Kiriyenko, who is visiting Kazakhstan as part of a Russian government delegation led by Prime Minister Mikhail Fradkov, said a modular reactor employing technology used in nuclear-powered submarines could now be built at the site. The sides have agreed to jointly invest in the new reactor's development, but no schedule for the project has been drawn up yet, he said.
Russia, which boasts the world's best-developed uranium conversion and enrichment facilities, regards Kazakhstan, the second largest producer of uranium, as one of its key strategic partners in the nuclear industry, Kiriyenko said.
"Kazakhstan and Russia are leaders in the sector, and integration will enable us to enhance our positions on the world market," he said.
According to PM Fradkov, Russia and Kazakhstan are also considering setting up joint ventures in the chemical and petrochemical industries.
"We have plans to set up chemical and petrochemical enterprises [together]," he said after talks with his Kazakh counterpart, Karim Masimov.

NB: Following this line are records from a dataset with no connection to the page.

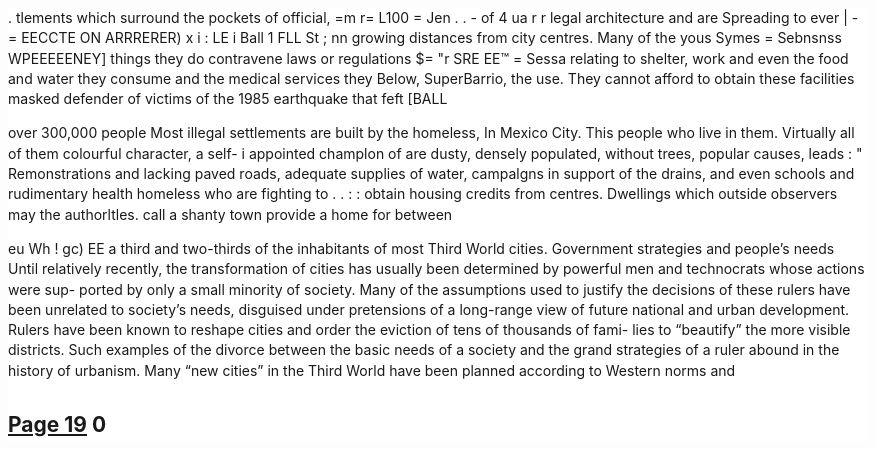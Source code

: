          
. 
tlements which surround the pockets of official, =m r= L100 = Jen 
. . - of 4 ua r r 
legal architecture and are Spreading to ever | - = EECCTE ON ARRRERER) x i : LE i Ball 1 FLL St ; nn 
growing distances from city centres. Many of the yous Symes = Sebnsnss WPEEEEENEY] 
things they do contravene laws or regulations $= "r SRE EE™ = Sessa 
relating to shelter, work and even the food and 
water they consume and the medical services they 
Below, SuperBarrio, the use. They cannot afford to obtain these facilities 
masked defender of victims of 
the 1985 earthquake that feft [BALL 
   
  
    
   
    
  
over 300,000 people Most illegal settlements are built by the 
homeless, In Mexico City. This people who live in them. Virtually all of them 
colourful character, a self- i 
appointed champlon of are dusty, densely populated, without trees, 
popular causes, leads : " Remonstrations and lacking paved roads, adequate supplies of water, 
campalgns in support of the drains, and even schools and rudimentary health 
homeless who are fighting to . . : : obtain housing credits from centres. Dwellings which outside observers may 
the authorltles. call a shanty town provide a home for between 
   
 
eu Wh 
! gc) EE 
a third and two-thirds of the inhabitants of most 
Third World cities. 
Government strategies 
and people’s needs 
Until relatively recently, the transformation of 
cities has usually been determined by powerful 
men and technocrats whose actions were sup- 
ported by only a small minority of society. Many 
of the assumptions used to justify the decisions 
of these rulers have been unrelated to society’s 
needs, disguised under pretensions of a long-range 
view of future national and urban development. 
Rulers have been known to reshape cities and 
order the eviction of tens of thousands of fami- 
lies to “beautify” the more visible districts. Such 
examples of the divorce between the basic needs 
of a society and the grand strategies of a ruler 
abound in the history of urbanism. 
Many “new cities” in the Third World have 
been planned according to Western norms and

## [Page 19](088998engo.pdf#page=19) 0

The Russian premier said Kazakhstan is seeking to increase the amount of crude pumped via the Atyrau-Samara pipeline to an annual 20-25 million metric tons (147-184 million bbl), from the current 15 million tons (110 million bbl).
The Atyrau-Samara line, which is linked to Russia's pipeline system, is one of Kazakhstan's three export pipelines through which Kazakh oil transits Russia en route to world markets. The two others include the Kenkyak-Orsk pipeline, transporting oil to a Russian refinery in Orsk, and CPC, which runs from Kazakhstan's Tengiz oilfield to Russia's Black Sea terminal at the port of Novorossiisk.
Fradkov said the two post-Soviet neighbors are set to boost cooperation in high-tech sectors to diversify bilateral trade, which, according to him, grew by over 30% year-on-year to $13 billion in 2006.
"But there have been no major changes in the structure of trade, and exports are still dominated by commodities," he said.
Fradkov praised the current level of Russian-Kazakh cooperation in the aerospace sector, and said the sides would continue using the Baikonur space center, in southern Kazakhstan, for their joint space programs.
"We are implementing collaborative projects such as Baiterek and KazSa... [Baikonur] is a good space center, which should be maintained and developed through joint effort," he said.
Baikonur is Russia's main launch pad to space, used for commercial and scientific launches. The country leases the Soviet-era space center, built in the 1950s, under an agreement signed with the Kazakh government in 1994, following the Soviet Union's collapse.
A number of bilateral accords in the nuclear industry, space and trade will be signed during the Russian president's scheduled visit to Kazakhstan in May, Fradkov announced.